**Task to complete**
Each record below should be reproduced as it is written, with pictures left out entirely.

══ Information shown

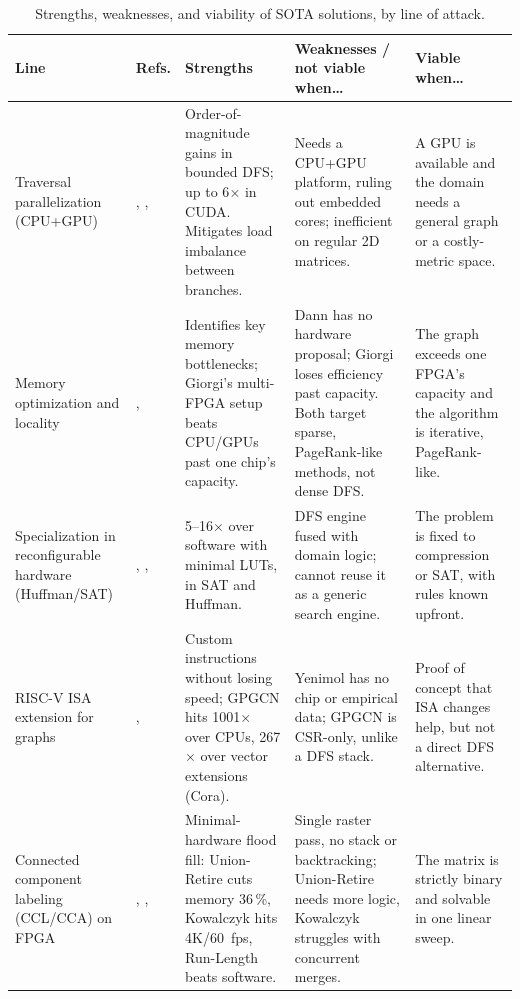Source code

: \documentclass[conference]{IEEEtran}
\begin{document}
\begin{table}[t]
\centering
\footnotesize
\caption{Strengths, weaknesses, and viability of SOTA solutions, by line of attack.}
\label{tab:sota_fortalezas}
\renewcommand{\arraystretch}{1.0}
\begin{tabular}{@{}p{2.6cm}p{0.9cm}p{4.6cm}p{4.6cm}p{4.0cm}@{}}
\toprule
\textbf{Line} & \textbf{Refs.} & \textbf{Strengths} & \textbf{Weaknesses / not viable when\ldots} & \textbf{Viable when\ldots} \\
\midrule
 
Traversal parallelization (CPU+GPU)
& \cite{futuhi2025}, \cite{naumov2017}, \cite{yuan2024}
& Order-of-magnitude gains in bounded DFS; up to 6$\times$ in CUDA. Mitigates load imbalance between branches.
& Needs a CPU+GPU platform, ruling out embedded cores; inefficient on regular 2D matrices.
& A GPU is available and the domain needs a general graph or a costly-metric space. \\

Memory optimization and locality
& \cite{giorgi2023}, \cite{dann2021}
& Identifies key memory bottlenecks; Giorgi's multi-FPGA setup beats CPU/GPUs past one chip's capacity.
& Dann has no hardware proposal; Giorgi loses efficiency past capacity. Both target sparse, PageRank-like methods, not dense DFS.
& The graph exceeds one FPGA's capacity and the algorithm is iterative, PageRank-like. \\

Specialization in reconfigurable hardware (Huffman/SAT)
& \cite{mukherji2025}, \cite{article}, \cite{microsoftsat}
& 5--16$\times$ over software with minimal LUTs, in SAT and Huffman.
& DFS engine fused with domain logic; cannot reuse it as a generic search engine.
& The problem is fixed to compression or SAT, with rules known upfront. \\

RISC-V ISA extension for graphs
& \cite{yenimol2022}, \cite{tang2022gpgcn}
& Custom instructions without losing speed; GPGCN hits 1001$\times$ over CPUs, 267$\times$ over vector extensions (Cora).
& Yenimol has no chip or empirical data; GPGCN is CSR-only, unlike a DFS stack.
& Proof of concept that ISA changes help, but not a direct DFS alternative. \\

Connected component labeling (CCL/CCA) on FPGA
& \cite{bailey2022unionretire}, \cite{kowalczyk2021ccl4k}, \cite{appiah2008runlength}
& Minimal-hardware flood fill: Union-Retire cuts memory 36\,\%, Kowalczyk hits 4K/60~fps, Run-Length beats software.
& Single raster pass, no stack or backtracking; Union-Retire needs more logic, Kowalczyk struggles with concurrent merges.
& The matrix is strictly binary and solvable in one linear sweep. \\


\end{tabular}
\end{table}
\end{document}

════

**Answer area**
Source code

: \documentclass[conference]{IEEEtran}
\begin{document}
\begin{table}[t]
\centering
\footnotesize
\caption{Strengths, weaknesses, and viability of SOTA solutions, by line of attack.}
\label{tab:sota_fortalezas}
\renewcommand{\arraystretch}{1.0}
\begin{tabular}{@{}p{2.6cm}p{0.9cm}p{4.6cm}p{4.6cm}p{4.0cm}@{}}
\toprule
\textbf{Line} & \textbf{Refs.} & \textbf{Strengths} & \textbf{Weaknesses / not viable when\ldots} & \textbf{Viable when\ldots} \\
\midrule
 
Traversal parallelization (CPU+GPU)
& \cite{futuhi2025}, \cite{naumov2017}, \cite{yuan2024}
& Order-of-magnitude gains in bounded DFS; up to 6$\times$ in CUDA. Mitigates load imbalance between branches.
& Needs a CPU+GPU platform, ruling out embedded cores; inefficient on regular 2D matrices.
& A GPU is available and the domain needs a general graph or a costly-metric space. \\

Memory optimization and locality
& \cite{giorgi2023}, \cite{dann2021}
& Identifies key memory bottlenecks; Giorgi's multi-FPGA setup beats CPU/GPUs past one chip's capacity.
& Dann has no hardware proposal; Giorgi loses efficiency past capacity. Both target sparse, PageRank-like methods, not dense DFS.
& The graph exceeds one FPGA's capacity and the algorithm is iterative, PageRank-like. \\

Specialization in reconfigurable hardware (Huffman/SAT)
& \cite{mukherji2025}, \cite{article}, \cite{microsoftsat}
& 5--16$\times$ over software with minimal LUTs, in SAT and Huffman.
& DFS engine fused with domain logic; cannot reuse it as a generic search engine.
& The problem is fixed to compression or SAT, with rules known upfront. \\

RISC-V ISA extension for graphs
& \cite{yenimol2022}, \cite{tang2022gpgcn}
& Custom instructions without losing speed; GPGCN hits 1001$\times$ over CPUs, 267$\times$ over vector extensions (Cora).
& Yenimol has no chip or empirical data; GPGCN is CSR-only, unlike a DFS stack.
& Proof of concept that ISA changes help, but not a direct DFS alternative. \\

Connected component labeling (CCL/CCA) on FPGA
& \cite{bailey2022unionretire}, \cite{kowalczyk2021ccl4k}, \cite{appiah2008runlength}
& Minimal-hardware flood fill: Union-Retire cuts memory 36\,\%, Kowalczyk hits 4K/60~fps, Run-Length beats software.
& Single raster pass, no stack or backtracking; Union-Retire needs more logic, Kowalczyk struggles with concurrent merges.
& The matrix is strictly binary and solvable in one linear sweep. \\


\end{tabular}
\end{table}
\end{document}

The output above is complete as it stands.